IDや権限などの適切な管理は、セキュリティ対策の基本の一つ。新たなセキュリティの考え方として注目を集める「ゼロトラストセキュリティ」でも重要な構成要素になっている。しかし、システムを安定稼働させるための作業に使う権限が必要数以上の担当者に割り当てられたり、不必要になっても過大な権限が割り当てられたまま放置されてしまったりといった状況が少なくない。
教育サービス大手のベネッセグループは、現在デジタルと人を介在させた教育を組み合わせることにより、子どもたちの関心や能力に応じた付加価値の高い教育を提供するというデジタル変革(DX)の戦略を掲げる。ITの観点ではクラウドファーストの促進、DevOps、CI/CD(継続的なインテグレーション/継続的なデリバリー)に向けた取り組みの加速などにより、付加価値の高いサービスの開発と提供を推進している。ここで安全性を高めるために取り組んでいるのが、IDの権限管理を動的に行う仕組み作りだ。
ベネッセは、DX戦略を推進すべく2021年春に、事業部門やデジタル、IT部門などが組織横断的に連携して活動する社長直轄の「デジタルイノベーションパートナーズ(DIP)」を組織し、グループ内の各種施策の現場にDIPの人材が参加している。ベネッセグループが提供するデジタルを取り入れたサービスには、「進研ゼミ」では人工知能(AI)活用したアプリを搭載のタブレット端末、学校や生徒、保護者らが利用するオンラインサービスの「Classi」、社会人向けeラーニングの「Udemy」などがある。
DIPが掲げる2021~2022年度のデジタル変革(DX)関連施策の中に、「組織のDX能力向上」があり、その中でゼロトラストに基づくセキュリティの進化とITインフラの刷新を進めている。

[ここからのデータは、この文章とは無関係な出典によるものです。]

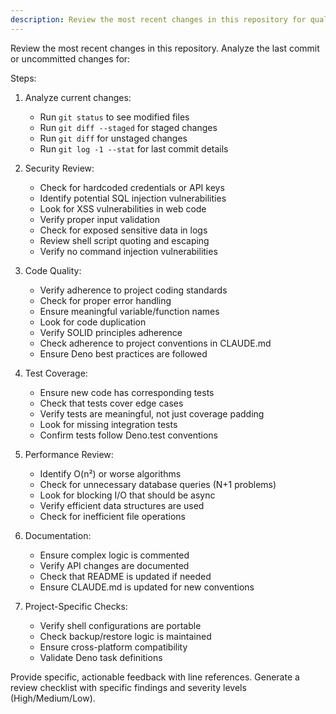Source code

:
 ```yaml
---
description: Review the most recent changes in this repository for quality and security
---
```


Review the most recent changes in this repository. Analyze the last commit or uncommitted changes for:

Steps:

1. Analyze current changes:
   - Run `git status` to see modified files
   - Run `git diff --staged` for staged changes
   - Run `git diff` for unstaged changes
   - Run `git log -1 --stat` for last commit details

2. Security Review:
   - Check for hardcoded credentials or API keys
   - Identify potential SQL injection vulnerabilities
   - Look for XSS vulnerabilities in web code
   - Verify proper input validation
   - Check for exposed sensitive data in logs
   - Review shell script quoting and escaping
   - Verify no command injection vulnerabilities

3. Code Quality:
   - Verify adherence to project coding standards
   - Check for proper error handling
   - Ensure meaningful variable/function names
   - Look for code duplication
   - Verify SOLID principles adherence
   - Check adherence to project conventions in CLAUDE.md
   - Ensure Deno best practices are followed

4. Test Coverage:
   - Ensure new code has corresponding tests
   - Check that tests cover edge cases
   - Verify tests are meaningful, not just coverage padding
   - Look for missing integration tests
   - Confirm tests follow Deno.test conventions

5. Performance Review:
   - Identify O(n²) or worse algorithms
   - Check for unnecessary database queries (N+1 problems)
   - Look for blocking I/O that should be async
   - Verify efficient data structures are used
   - Check for inefficient file operations

6. Documentation:
   - Ensure complex logic is commented
   - Verify API changes are documented
   - Check that README is updated if needed
   - Ensure CLAUDE.md is updated for new conventions

7. Project-Specific Checks:
   - Verify shell configurations are portable
   - Check backup/restore logic is maintained
   - Ensure cross-platform compatibility
   - Validate Deno task definitions

Provide specific, actionable feedback with line references.
Generate a review checklist with specific findings and severity levels (High/Medium/Low).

ベネッセホールディングス グループインフラ戦略部の槻山幸司氏
ベネッセホールディングス グループインフラ戦略部 セキュリティデバイス課長の槻山幸司氏によると、同社としてのゼロトラストセキュリティの要件は、The Center for Internet Security(CIS)によって管理されているCIS Controlsや、ゼロトラストを提唱した米Forrester Researchが定義する条件を参考に取りまとめた。技術面ではSDP(ソフトウェア定義による境界)、クラウドプロキシー、SD-WAN、EDR(エンドポイント型脅威検知・対応)、CASBなどがあり、認証関連として「シークレット管理」を位置付けている。
ここで言う「シークレット」とは、ITサービスを利用するために必要であり、外部に漏えいすることで、多大な損害を被る恐れのある情報の総称で、具体的には、特権アカウントやAPIキー、SSHキー、パスワード、証明書、データベースのクレデンシャル(認証資格情報)などを指す。中でも特権アカウントは、ITシステム上のあらゆる操作を可能にする権限を有する資格で、万一サイバー攻撃者に奪われれば、甚大な損害につながりかねない。
槻山氏によれば、特権アカウントの管理が極めて重要なことから、これまで多大なコストをかけてIDやパスワードの管理、利用状況の監視などを厳重に実施していた。負荷も大きく、抜本的にその解消を図ることにしたという。